# Please, take me out of this misery...



## galapagos1859 (Apr 10, 2012)

It's been almost a year since I got my first DSLR and since then I can't get an answer to a simple question: 

Why does digital look so... digital? 

I have asked this question to many photographers and I've spent hundreds of hours searching the web looking for an answer... but nothing.

Maybe you, like many others, think that the answer is easy and would reply with one of the options bellow:

1) "It's not the fact that it's digital. It's just a bad photo."

2) "Lighting is the secret."

3) "You need a good camera and, most importantly, good lens."

4) "You need to master the digital darkroom. The answer is in post processing."

5) "It's the dynamic range, stupid."

Well... none of these is false, but they do not close the discussion.
There's a "quality" in film photography that is not comparable to digital.

Before anyone thinks that I'm a nostalgic old man... I must say I'm a 28yo guy who has never owned a film camera in his life. But realized since day 1 that the look and feel in photography that made him get his first SLR is not achievable in digital.

A feel examples (please tell me that you see the diference and understand my frustration)

Film:
Scan-6478-003 | Flickr - Photo Sharing!_ | Flickr - Photo Sharing!Untitled | Flickr - Photo Sharing!

Digital (5D mkII):
Rhea portrait | Flickr - Photo Sharing!Hindu pilgrim in Varanasi | Flickr - Photo Sharing!

Please, put me out of my misery and enlight me.

ps: this is my first post here. I registered just to ask this question.


----------



## 480sparky (Apr 10, 2012)

Well, even a scanned film image can be post-processed.  Unless we know it isn't we can't really address the 'quality' of it.  It would be exceedingly easy to take the 'digital' image and make it look like a scanned 60's-era image.


----------



## Delphititan (Apr 10, 2012)

I have been an avid photographer for 35 years. I have used everything from Hasselblad to pinhole cameras. I now use digital cameras. While I do use some very high end glass, I was able to get excellent results from kit lenses. 
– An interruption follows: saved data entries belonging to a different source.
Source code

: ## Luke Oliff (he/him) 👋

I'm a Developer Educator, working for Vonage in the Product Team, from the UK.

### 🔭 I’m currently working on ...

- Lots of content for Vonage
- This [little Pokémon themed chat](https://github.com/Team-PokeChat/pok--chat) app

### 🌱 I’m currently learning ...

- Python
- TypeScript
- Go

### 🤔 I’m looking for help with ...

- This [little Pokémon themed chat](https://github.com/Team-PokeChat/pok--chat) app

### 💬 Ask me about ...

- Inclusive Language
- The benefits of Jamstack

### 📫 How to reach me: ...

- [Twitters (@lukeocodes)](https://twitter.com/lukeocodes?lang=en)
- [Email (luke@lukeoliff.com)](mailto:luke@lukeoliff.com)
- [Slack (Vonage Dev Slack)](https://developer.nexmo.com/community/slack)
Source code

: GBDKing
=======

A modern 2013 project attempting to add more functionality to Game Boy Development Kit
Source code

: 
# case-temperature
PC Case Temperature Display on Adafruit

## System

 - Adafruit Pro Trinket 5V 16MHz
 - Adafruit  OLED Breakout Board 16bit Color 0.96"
You are young. You are stressing too much about this. Let it go. Go out with the gear you have available and have fun. Spend your time with thoughts about what you can do to improve your composition. Play with the many tools and software apps that will test your creativity. 

Life is good. Focus on enjoying its potential.

If you still have angst about this, reply back and lets discuss how to have more fun with your current gear.

Dan


----------



## galapagos1859 (Apr 10, 2012)

Delphititan said:


> I have been an avid photographer for 35 years. I have used everything from Hasselblad to pinhole cameras. I now use digital cameras. While I do use some very high end glass, I was able to get excellent results from kit lenses.
> 
> You are young. You are stressing too much about this. Let it go. Go out with the gear you have available and have fun. Spend your time with thoughts about what you can do to improve your composition. Play with the many tools and software apps that will test your creativity.
> 
> ...



Hi, Dan.

Thanks for your kind reply. 

I understand your point and I really try to make the most of my current gear. But what bothers me is spending so much time in photoshop trying to achieve a 'look'.

I took this picture in a trip to Paris: http://i.imgur.com/t2r3t.jpg
I really like it as a whole, but it's too digital. Too flat... no depth... 
(you're seeing the raw file, btw)

I have spent countless hours post processing it, but I feel like it's never good enough.
Then I see a simple photo taken with a medium format and I'm stunned by the 'look and feel' of it. This would be a perfect example: http://www.flickr.com/photos/brianadams/7065871047/in/pool-31794144@N00/
There's nothing special about the photo... but the tones make me wanna cry. =) 
They look so good.

Why?! Am I going crazy?


----------



## Tony S (Apr 10, 2012)

Some company just paid a billion dollars for an application to make images look like your first example and other film "looks" ....... :er:


I guess I don't see the issue, since you can get any "film" look you want with digital with the right post processing and not be able to tell the difference.


----------



## 480sparky (Apr 10, 2012)

I drive one of these every day.  A couple weeks ago, I was given the opportunity to drive one of these.  I just don't understand why they're so different.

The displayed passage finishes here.